Brayley prepared the last genuine edition of Parkes's 'Chemical Catechism' (1834). To the biographical division of the 'English Cyclopædia' he contributed the lives of several men of science; and to the arts and sciences division of the same work the articles Meteors, Correlation of Physical Forces, Refrigeration of the Globe, Seismology, Waves and Tides, Winds, and others on cognate branches of physics. He also wrote the elaborate papers on the 'Physical Constitution and Functions of the Sun,' in the 'Companion to the Almanac' for the years 1864, 1865, and 1866, and that on the 'Periodical Meteors of November' in the volume for 1868. Brayley gave assistance to several men of science in conducting their works through the press, and assisting them to give perfect expression to their own views, confided to him. Among these works may be particularised the 'Origines Biblicæ' of Dr. Charles Beke, F.S.A.; the 'Correlation of Physical Forces' of Mr. (now Sir) William Robert Grove, F.R.S. (the first and second editions); and the 'Barometrographia' of Mr. Luke Howard, F.R.S. It is deserving of note that when Sir William Grove first achieved the decomposition of water by heat there were only three persons present besides the discoverer, namely, Faraday, Gassiot, and Brayley.

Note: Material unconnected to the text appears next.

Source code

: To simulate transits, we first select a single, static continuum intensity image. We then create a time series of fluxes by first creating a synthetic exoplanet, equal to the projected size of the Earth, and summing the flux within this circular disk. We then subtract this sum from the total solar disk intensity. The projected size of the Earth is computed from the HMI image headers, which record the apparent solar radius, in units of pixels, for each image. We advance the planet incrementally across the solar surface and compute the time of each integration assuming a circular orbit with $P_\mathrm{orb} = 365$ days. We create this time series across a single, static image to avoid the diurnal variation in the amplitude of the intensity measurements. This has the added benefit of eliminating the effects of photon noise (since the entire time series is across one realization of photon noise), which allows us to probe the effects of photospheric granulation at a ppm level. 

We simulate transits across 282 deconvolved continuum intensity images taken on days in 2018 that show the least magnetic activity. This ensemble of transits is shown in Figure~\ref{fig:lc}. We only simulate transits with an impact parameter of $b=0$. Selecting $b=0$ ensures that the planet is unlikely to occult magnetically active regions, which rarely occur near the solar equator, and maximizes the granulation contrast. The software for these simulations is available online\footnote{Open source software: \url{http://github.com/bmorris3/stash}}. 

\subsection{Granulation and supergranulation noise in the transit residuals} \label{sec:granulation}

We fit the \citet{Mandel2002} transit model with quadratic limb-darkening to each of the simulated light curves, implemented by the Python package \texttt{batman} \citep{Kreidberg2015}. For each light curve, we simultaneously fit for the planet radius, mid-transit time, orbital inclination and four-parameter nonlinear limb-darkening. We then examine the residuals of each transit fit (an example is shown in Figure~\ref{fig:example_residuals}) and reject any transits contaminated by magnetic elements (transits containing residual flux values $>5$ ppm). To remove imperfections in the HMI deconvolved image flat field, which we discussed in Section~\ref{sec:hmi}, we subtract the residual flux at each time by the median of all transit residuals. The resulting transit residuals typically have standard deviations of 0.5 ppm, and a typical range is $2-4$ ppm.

Brayley was elected a fellow of the Royal Society in 1854; he was an original member of the Zoological and Chemical Societies, a corresponding member of the Societas Naturæ Scrutatorum at Basle, and a member of the American Philosophical Society. Brayley died on 1 Feb. 1870, at his residence in London, of heart disease. He was in the library of the London Institution forty-eight hours before his death.
[Private information; English Cyclopædia, Biography, vi. 982, Suppl. 311; Quarterly Journal of the Geological Society of London, xxvi. p. xli.]